Eppure, Agostino, nel rivisitarne gli accadimenti e i suoi stati d’animo, nella sua piena maturità, quando cioè stendeva Le Confessioni, ebbe chiara coscienza che Dio faceva vita con lui, anche se lui non ne percepiva la presenza: “Dove eri Tu allora per me e quanto lontano? E io andavo peregrinando lontano da Te. Tu eri più interiore (di me stesso) alla mia interiorità e al di sopra delle realtà in me più alte”.
Verrebbe la voglia di conoscere da subito l’intera dottrina dei Manichei. Preferisco svelarla progressivamente, proprio seguendo l’immersione che ne ha fatto Agostino stesso. Cominciamo da due delle questioni più significative poste  dal manicheismo, il problema della natura del male e dell’identità di Dio: “In modo abbastanza acuto mi sentivo sospinto a suffragare quegli stolti ingannatori, quando mi chiedevano donde deriva il male e se Dio fosse definito da una forma corporea e se avesse capelli e unghie... Ignaro come ero, mi lasciavo turbare da queste questioni e, recedendo dalla verità, mi sembrava di andare verso di essa, poiché non avevo compreso che il male altro non è se non la privazione di un bene, fino al punto della sua assoluta inesistenza”. Agostino fa dunque una precisazione sulla natura del male di eccezionale acutezza: il male non è una realtà, come pensavano i Manichei i quali lo raffiguravano come una immensa massa tenebrosa, al contrario di Dio pensato come una sconfinata massa luminosa. Erano infatti incapaci di pensare come esistenti realtà non materiali, ma puramente spirituali. Mancavano cioè di capacità di intercettare la metafisica. Il male non è una cosa materiale, ma la “privazione” del bene. La vera realtà esistente è il bene. Il male ne è la privazione, così come le tenebre non sono una realtà, ma la privazione della luce. Idea geniale, che sta alla radice di tante altre soluzioni a problemi di natura filosofica.

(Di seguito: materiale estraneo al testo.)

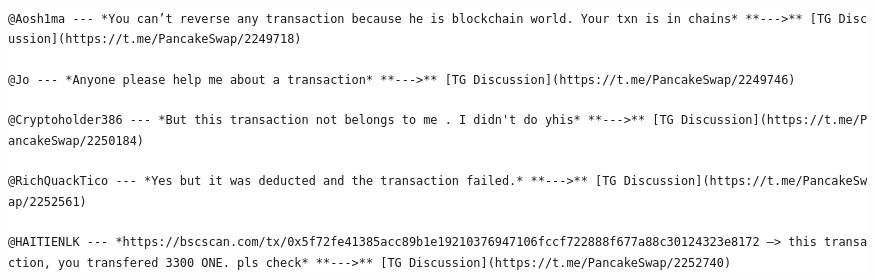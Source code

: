     @Aosh1ma --- *You can’t reverse any transaction because he is blockchain world. Your txn is in chains* **--->** [TG Discussion](https://t.me/PancakeSwap/2249718)

    @Jo --- *Anyone please help me about a transaction* **--->** [TG Discussion](https://t.me/PancakeSwap/2249746)

    @Cryptoholder386 --- *But this transaction not belongs to me . I didn't do yhis* **--->** [TG Discussion](https://t.me/PancakeSwap/2250184)

    @RichQuackTico --- *Yes but it was deducted and the transaction failed.* **--->** [TG Discussion](https://t.me/PancakeSwap/2252561)

    @HAITIENLK --- *https://bscscan.com/tx/0x5f72fe41385acc89b1e19210376947106fccf722888f677a88c30124323e8172 —> this transaction, you transfered 3300 ONE. pls check* **--->** [TG Discussion](https://t.me/PancakeSwap/2252740)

A questo punto, Agostino non disdegna di esemplificare le corbellerie fantasiose e assurde dei Manichei che all’inizio aveva accettato acriticamente. Era venuto a sapere, ad esempio, che un fico e la pianta madre piangono lacrime di latte: “Se però quel fico fosse stato mangiato da qualche loro santone, si sarebbe mescolato nelle sue viscere e ne sarebbe stato espulso, tra gemiti di preghiera e rutti, in forma di angeli e addirittura di particelle di Dio; particelle del sommo Dio che sarebbero rimaste prigioniere in quel frutto se non fossero state liberate dal dente e dal ventre del santone eletto. Ed io, miserabile, ho creduto che si dovesse avere misericordia più per i frutti della terra che non per gli uomini, per i quali nascevano”. Stranissimo che anche Agostino, con la sua acutissima mente, non avesse subito avvertito le banalità contenute in queste favole, come accade ai “neofiti” plagiati dalle sette religiose. Diventano dei creduloni. Loro malgrado.